» **Your task**: With no addition or omission, return the entries below.

» **Task inputs**:
--------------------------------------------------
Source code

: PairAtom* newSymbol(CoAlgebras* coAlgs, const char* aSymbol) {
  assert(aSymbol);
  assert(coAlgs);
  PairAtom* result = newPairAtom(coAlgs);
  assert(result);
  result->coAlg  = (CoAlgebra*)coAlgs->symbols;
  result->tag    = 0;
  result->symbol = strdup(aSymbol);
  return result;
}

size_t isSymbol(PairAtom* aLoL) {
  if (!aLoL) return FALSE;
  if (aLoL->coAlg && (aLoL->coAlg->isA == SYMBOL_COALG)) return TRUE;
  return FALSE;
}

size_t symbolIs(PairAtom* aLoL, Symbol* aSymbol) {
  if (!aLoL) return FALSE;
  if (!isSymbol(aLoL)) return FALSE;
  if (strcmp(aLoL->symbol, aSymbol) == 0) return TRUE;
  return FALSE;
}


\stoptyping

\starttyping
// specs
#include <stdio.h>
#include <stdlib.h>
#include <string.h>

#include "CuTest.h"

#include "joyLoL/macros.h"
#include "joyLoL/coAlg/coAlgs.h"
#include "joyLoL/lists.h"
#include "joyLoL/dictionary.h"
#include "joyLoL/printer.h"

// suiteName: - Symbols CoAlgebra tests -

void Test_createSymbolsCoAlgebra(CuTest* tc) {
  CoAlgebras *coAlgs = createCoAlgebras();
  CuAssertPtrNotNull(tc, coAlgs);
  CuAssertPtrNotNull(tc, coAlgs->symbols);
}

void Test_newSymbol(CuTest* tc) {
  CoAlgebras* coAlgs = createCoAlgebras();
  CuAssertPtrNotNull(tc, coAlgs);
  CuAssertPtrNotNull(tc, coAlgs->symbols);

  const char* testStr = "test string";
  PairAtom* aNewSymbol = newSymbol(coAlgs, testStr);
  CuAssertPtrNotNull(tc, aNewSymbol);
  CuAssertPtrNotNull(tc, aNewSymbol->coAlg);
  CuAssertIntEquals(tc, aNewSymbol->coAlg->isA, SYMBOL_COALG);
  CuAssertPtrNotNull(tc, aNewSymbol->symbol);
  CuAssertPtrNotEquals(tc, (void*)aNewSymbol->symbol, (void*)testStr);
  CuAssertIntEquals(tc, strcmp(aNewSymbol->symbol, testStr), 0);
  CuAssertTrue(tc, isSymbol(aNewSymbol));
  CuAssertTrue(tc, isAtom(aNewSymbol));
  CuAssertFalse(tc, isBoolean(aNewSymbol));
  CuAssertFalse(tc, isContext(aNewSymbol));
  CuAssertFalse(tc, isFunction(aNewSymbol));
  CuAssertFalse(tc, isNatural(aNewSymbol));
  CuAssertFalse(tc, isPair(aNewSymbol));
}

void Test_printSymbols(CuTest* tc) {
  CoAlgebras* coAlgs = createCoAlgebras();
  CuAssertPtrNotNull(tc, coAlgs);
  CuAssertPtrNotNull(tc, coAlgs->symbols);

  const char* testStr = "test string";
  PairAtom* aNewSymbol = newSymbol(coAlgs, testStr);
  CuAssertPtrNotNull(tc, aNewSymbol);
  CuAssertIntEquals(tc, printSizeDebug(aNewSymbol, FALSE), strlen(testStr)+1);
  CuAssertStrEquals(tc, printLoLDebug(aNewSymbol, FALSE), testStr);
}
--------------------------------------------------
» **Response to this exercise**:
Source code

: PairAtom* newSymbol(CoAlgebras* coAlgs, const char* aSymbol) {
  assert(aSymbol);
  assert(coAlgs);
  PairAtom* result = newPairAtom(coAlgs);
  assert(result);
  result->coAlg  = (CoAlgebra*)coAlgs->symbols;
  result->tag    = 0;
  result->symbol = strdup(aSymbol);
  return result;
}

size_t isSymbol(PairAtom* aLoL) {
  if (!aLoL) return FALSE;
  if (aLoL->coAlg && (aLoL->coAlg->isA == SYMBOL_COALG)) return TRUE;
  return FALSE;
}

size_t symbolIs(PairAtom* aLoL, Symbol* aSymbol) {
  if (!aLoL) return FALSE;
  if (!isSymbol(aLoL)) return FALSE;
  if (strcmp(aLoL->symbol, aSymbol) == 0) return TRUE;
  return FALSE;
}


\stoptyping

\starttyping
// specs
#include <stdio.h>
#include <stdlib.h>
#include <string.h>

#include "CuTest.h"

#include "joyLoL/macros.h"
#include "joyLoL/coAlg/coAlgs.h"
#include "joyLoL/lists.h"
#include "joyLoL/dictionary.h"
#include "joyLoL/printer.h"

// suiteName: - Symbols CoAlgebra tests -

void Test_createSymbolsCoAlgebra(CuTest* tc) {
  CoAlgebras *coAlgs = createCoAlgebras();
  CuAssertPtrNotNull(tc, coAlgs);
  CuAssertPtrNotNull(tc, coAlgs->symbols);
}

void Test_newSymbol(CuTest* tc) {
  CoAlgebras* coAlgs = createCoAlgebras();
  CuAssertPtrNotNull(tc, coAlgs);
  CuAssertPtrNotNull(tc, coAlgs->symbols);

  const char* testStr = "test string";
  PairAtom* aNewSymbol = newSymbol(coAlgs, testStr);
  CuAssertPtrNotNull(tc, aNewSymbol);
  CuAssertPtrNotNull(tc, aNewSymbol->coAlg);
  CuAssertIntEquals(tc, aNewSymbol->coAlg->isA, SYMBOL_COALG);
  CuAssertPtrNotNull(tc, aNewSymbol->symbol);
  CuAssertPtrNotEquals(tc, (void*)aNewSymbol->symbol, (void*)testStr);
  CuAssertIntEquals(tc, strcmp(aNewSymbol->symbol, testStr), 0);
  CuAssertTrue(tc, isSymbol(aNewSymbol));
  CuAssertTrue(tc, isAtom(aNewSymbol));
  CuAssertFalse(tc, isBoolean(aNewSymbol));
  CuAssertFalse(tc, isContext(aNewSymbol));
  CuAssertFalse(tc, isFunction(aNewSymbol));
  CuAssertFalse(tc, isNatural(aNewSymbol));
  CuAssertFalse(tc, isPair(aNewSymbol));
}

void Test_printSymbols(CuTest* tc) {
  CoAlgebras* coAlgs = createCoAlgebras();
  CuAssertPtrNotNull(tc, coAlgs);
  CuAssertPtrNotNull(tc, coAlgs->symbols);

  const char* testStr = "test string";
  PairAtom* aNewSymbol = newSymbol(coAlgs, testStr);
  CuAssertPtrNotNull(tc, aNewSymbol);
  CuAssertIntEquals(tc, printSizeDebug(aNewSymbol, FALSE), strlen(testStr)+1);
  CuAssertStrEquals(tc, printLoLDebug(aNewSymbol, FALSE), testStr);
}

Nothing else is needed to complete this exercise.